Well, one can dream, no?

Imagine having a numpy-like array as a primitive. Suddenly you can make the case for a K/J-like DSL embedded in it like regexes are for text. Suddenly Python-fast enough perfs are getting an order of magnitude higher. Suddenly you get a powerful shared buffer for multiprocessing.

BerislavLopac · on Aug 19, 2020

A good first step in that direction would be writing a solid PEP. But I'd say that it would be helpful to have a common standard ready first.

rymurr · on Aug 19, 2020

I suppose this can be compared to standardising SQL. However that has ended up with a least common denominator of simple operations and dozens of specialised dialects. Better than before the standard but certainly not great and tons of engineering has gone into cross dialect facades.
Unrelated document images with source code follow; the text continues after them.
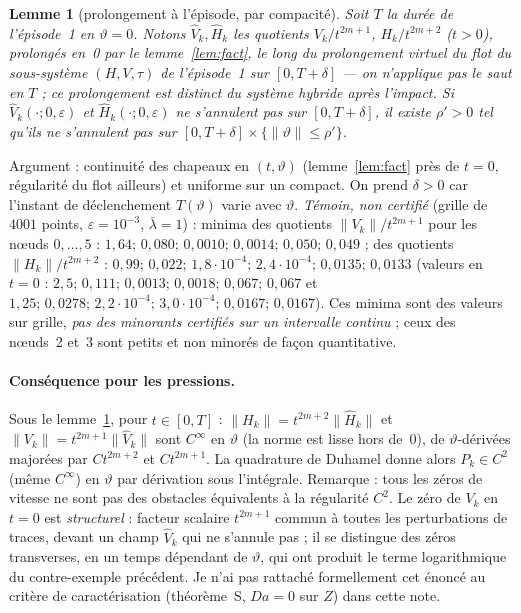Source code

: \documentclass[11pt,a4paper]{article}
\newtheorem{lemme}{Lemme}
\theoremstyle{remark}
\newcommand{\vth}{\vartheta}
\begin{document}
\begin{lemme}[prolongement \`a l'\'episode, par compacit\'e]\label{lem:comp}
Soit $T$ la dur\'ee de l'\'episode~1 en $\vth=0$. Notons $\hat V_k,\hat H_k$ les quotients $V_k/t^{2m+1}$, $H_k/t^{2m+2}$ ($t>0$), prolong\'es en~0 par le lemme~\ref{lem:fact}, le long du \emph{prolongement virtuel} du flot du sous-syst\`eme $(H,V,\tau)$ de l'\'episode~1 sur $[0,T+\delta]$ --- on n'applique pas le saut en $T$ ; ce prolongement est distinct du syst\`eme hybride apr\`es l'impact. Si $\hat V_k(\cdot;0,\varepsilon)$ et $\hat H_k(\cdot;0,\varepsilon)$ ne s'annulent pas sur $[0,T+\delta]$, il existe $\rho'>0$ tel qu'ils ne s'annulent pas sur $[0,T+\delta]\times\{\lVert\vth\rVert\le\rho'\}$.
\end{lemme}
\noindent Argument : continuit\'e des chapeaux en $(t,\vth)$ (lemme~\ref{lem:fact} pr\`es de $t=0$, r\'egularit\'e du flot ailleurs) et uniforme sur un compact. On prend $\delta>0$ car l'instant de d\'eclenchement $T(\vth)$ varie avec $\vth$.
\emph{T\'emoin, non certifi\'e} (grille de $4001$ points, $\varepsilon=10^{-3}$, $\bar\lambda=1$) : minima des quotients $\lVert V_k\rVert/t^{2m+1}$ pour les n\oe uds $0,\dots,5$ : $1{,}64;\,0{,}080;\,0{,}0010;\,0{,}0014;\,0{,}050;\,0{,}049$ ; des quotients $\lVert H_k\rVert/t^{2m+2}$ : $0{,}99;\,0{,}022;\,1{,}8\!\cdot\!10^{-4};\,2{,}4\!\cdot\!10^{-4};\,0{,}0135;\,0{,}0133$ (valeurs en $t=0$ : $2{,}5;\,0{,}111;\,0{,}0013;\,0{,}0018;\,0{,}067;\,0{,}067$ et $1{,}25;\,0{,}0278;\,2{,}2\!\cdot\!10^{-4};\,3{,}0\!\cdot\!10^{-4};\,0{,}0167;\,0{,}0167$). Ces minima sont des valeurs sur grille, \emph{pas des minorants certifi\'es sur un intervalle continu} ; ceux des n\oe uds~2 et~3 sont petits et non minor\'es de fa\c{c}on quantitative.

\paragraph{Cons\'equence pour les pressions.} Sous le lemme~\ref{lem:comp}, pour $t\in[0,T]$ : $\lVert H_k\rVert=t^{2m+2}\lVert\hat H_k\rVert$ et $\lVert V_k\rVert=t^{2m+1}\lVert\hat V_k\rVert$ sont $C^\infty$ en $\vth$ (la norme est lisse hors de~0), de $\vth$-d\'eriv\'ees major\'ees par $Ct^{2m+2}$ et $Ct^{2m+1}$. La quadrature de Duhamel donne alors $P_k\in C^2$ (m\^eme $C^\infty$) en $\vth$ par d\'erivation sous l'int\'egrale. Remarque : tous les z\'eros de vitesse ne sont pas des obstacles \'equivalents \`a la r\'egularit\'e $C^2$. Le z\'ero de $V_k$ en $t=0$ est \emph{structurel} : facteur scalaire $t^{2m+1}$ commun \`a toutes les perturbations de traces, devant un champ $\hat V_k$ qui ne s'annule pas ; il se distingue des z\'eros transverses, en un temps d\'ependant de $\vth$, qui ont produit le terme logarithmique du contre-exemple pr\'ec\'edent. Je n'ai pas rattach\'e formellement cet \'enonc\'e au crit\`ere de caract\'erisation (th\'eor\`eme~S, $Da=0$ sur $Z$) dans cette note.
\end{document}
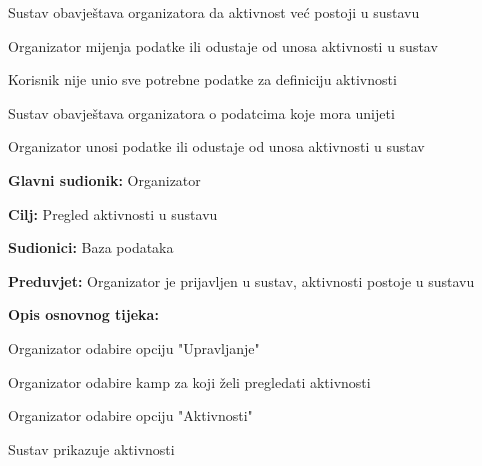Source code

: \begin{packed_item}
\begin{packed_item}
\begin{packed_enum}
							\item Sustav obavještava organizatora da aktivnost već postoji u sustavu
							\item Organizator mijenja podatke ili odustaje od unosa aktivnosti u sustav
							
							\end{packed_enum}
							\item[6.b] Korisnik nije unio sve potrebne podatke za definiciju aktivnosti
							\item[] \begin{packed_enum}
								
								\item Sustav obavještava organizatora o podatcima koje mora unijeti
								\item Organizator unosi podatke ili odustaje od unosa aktivnosti u sustav
								
							\end{packed_enum}
						
							
						\end{packed_item}
					\end{packed_item}
					
					\noindent {}
					\begin{packed_item}
						
						\item \textbf{Glavni sudionik: }Organizator
						\item  \textbf{Cilj:} Pregled aktivnosti u sustavu
						\item  \textbf{Sudionici:} Baza podataka
						\item  \textbf{Preduvjet:} Organizator je prijavljen u sustav, aktivnosti postoje u sustavu
						\item  \textbf{Opis osnovnog tijeka:}
						
						\item[] \begin{packed_enum}
							
							\item Organizator odabire opciju "Upravljanje"
							\item Organizator odabire kamp za koji želi pregledati aktivnosti
							\item Organizator odabire opciju "Aktivnosti"
							\item Sustav prikazuje aktivnosti
						\end{packed_enum}
						
						
					\end{packed_item}
				
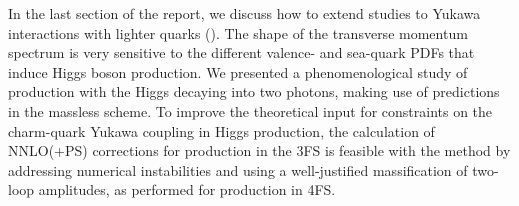 \documentclass[11pt,a4paper]{article}
\begin{document}
In the last section of the report, we discuss how to extend \bbH{} studies to Yukawa interactions with lighter quarks (\qqtoH{}). The shape of the transverse momentum spectrum is very sensitive to the different valence- and sea-quark PDFs that induce Higgs boson production. We presented a phenomenological study of \qqtoH{} production with the Higgs decaying into two photons, making use of \minnlo{} predictions in the massless scheme. To improve the theoretical input for constraints on the charm-quark Yukawa coupling in Higgs production, the calculation of NNLO(+PS) corrections for \ccH{} production in the 3FS is feasible with the \minnlo{} method by addressing numerical instabilities and using a well-justified massification of two-loop amplitudes, as performed for \bbH{} production in 4FS.

\end{document}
Granted I haven't thought as long or as hard as the authors but I wonder if there are easier ways to go about this:

a) something akin to slf4j or one of the many unifying facades in java b) standardising the data structures/formats. eg Arrow has done quite a good job positioning itself as a data lingua franca and has compute primitives.

Regardless, I will be watching with interest!

wxnx · on Aug 19, 2020

I think this might be a bit premature. For the bulk of these tools (pandas/numpy/tensorflow/torch), most of their users have probably been using them for 3-5 years max.

A universal API standard is a nice idea, but I don't know that the ecosystem has been around long enough to justify this effort.

Given the asynchronous nature of consortiums though, maybe this exactly the right time to start talking about this.

Will be watching closely either way.

travisoliphant · on Aug 19, 2020

This is about creating a standard for array computing in Python which has been around for more than 20 years. NumPy (which has been a de facto standard) has been around for 14 years and was based on Numeric which was around for 10 years before that. Pandas has been around almost 10 years now. The parts of the standard that are clear and will emerge are the parts that have been around and used by sufficient numbers for at least a decade.

mlthoughts2018 · on Aug 19, 2020

This actually strikes me as a huuuge waste of effort. I work with every one of the different technologies they mention every day.

The differences and idiosyncrasies are truly, truly not a big deal and really what you want is to allow different library maintainers to do it all differently and just build your own adapters over top of them.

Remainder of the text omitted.